Required work: I need the lines below from the one with "### HasBlockNumber" down to the one with "(o *CRYPTOPUNKSTradeDTO) GetVidOk()" reproduced exactly, both ends included, and nothing else.

(Records excerpted from a collection)
···

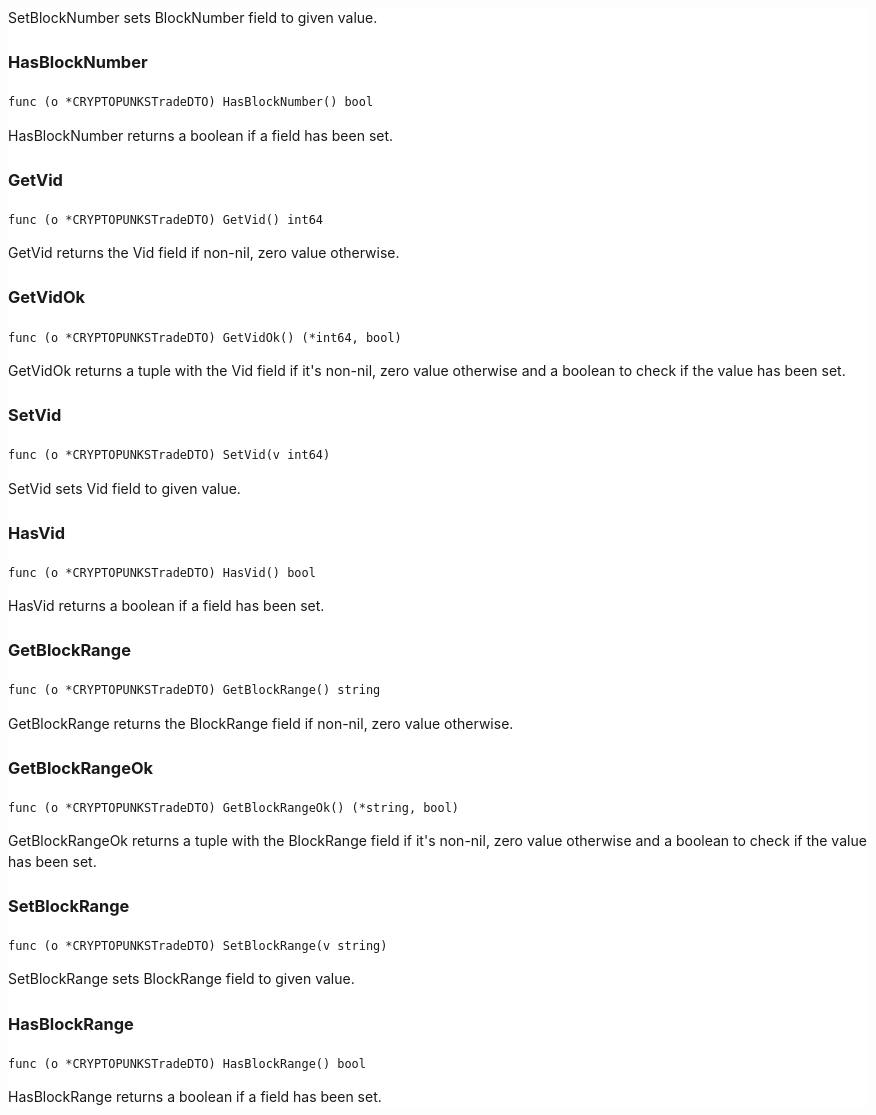 SetBlockNumber sets BlockNumber field to given value.

### HasBlockNumber

`func (o *CRYPTOPUNKSTradeDTO) HasBlockNumber() bool`

HasBlockNumber returns a boolean if a field has been set.

### GetVid

`func (o *CRYPTOPUNKSTradeDTO) GetVid() int64`

GetVid returns the Vid field if non-nil, zero value otherwise.

### GetVidOk

`func (o *CRYPTOPUNKSTradeDTO) GetVidOk() (*int64, bool)`

GetVidOk returns a tuple with the Vid field if it's non-nil, zero value otherwise
and a boolean to check if the value has been set.

### SetVid

`func (o *CRYPTOPUNKSTradeDTO) SetVid(v int64)`

SetVid sets Vid field to given value.

### HasVid

`func (o *CRYPTOPUNKSTradeDTO) HasVid() bool`

HasVid returns a boolean if a field has been set.

### GetBlockRange

`func (o *CRYPTOPUNKSTradeDTO) GetBlockRange() string`

GetBlockRange returns the BlockRange field if non-nil, zero value otherwise.

### GetBlockRangeOk

`func (o *CRYPTOPUNKSTradeDTO) GetBlockRangeOk() (*string, bool)`

GetBlockRangeOk returns a tuple with the BlockRange field if it's non-nil, zero value otherwise
and a boolean to check if the value has been set.

### SetBlockRange

`func (o *CRYPTOPUNKSTradeDTO) SetBlockRange(v string)`

SetBlockRange sets BlockRange field to given value.

### HasBlockRange

`func (o *CRYPTOPUNKSTradeDTO) HasBlockRange() bool`

HasBlockRange returns a boolean if a field has been set.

···

Task output:
### HasBlockNumber

`func (o *CRYPTOPUNKSTradeDTO) HasBlockNumber() bool`

HasBlockNumber returns a boolean if a field has been set.

### GetVid

`func (o *CRYPTOPUNKSTradeDTO) GetVid() int64`

GetVid returns the Vid field if non-nil, zero value otherwise.

### GetVidOk

`func (o *CRYPTOPUNKSTradeDTO) GetVidOk() (*int64, bool)`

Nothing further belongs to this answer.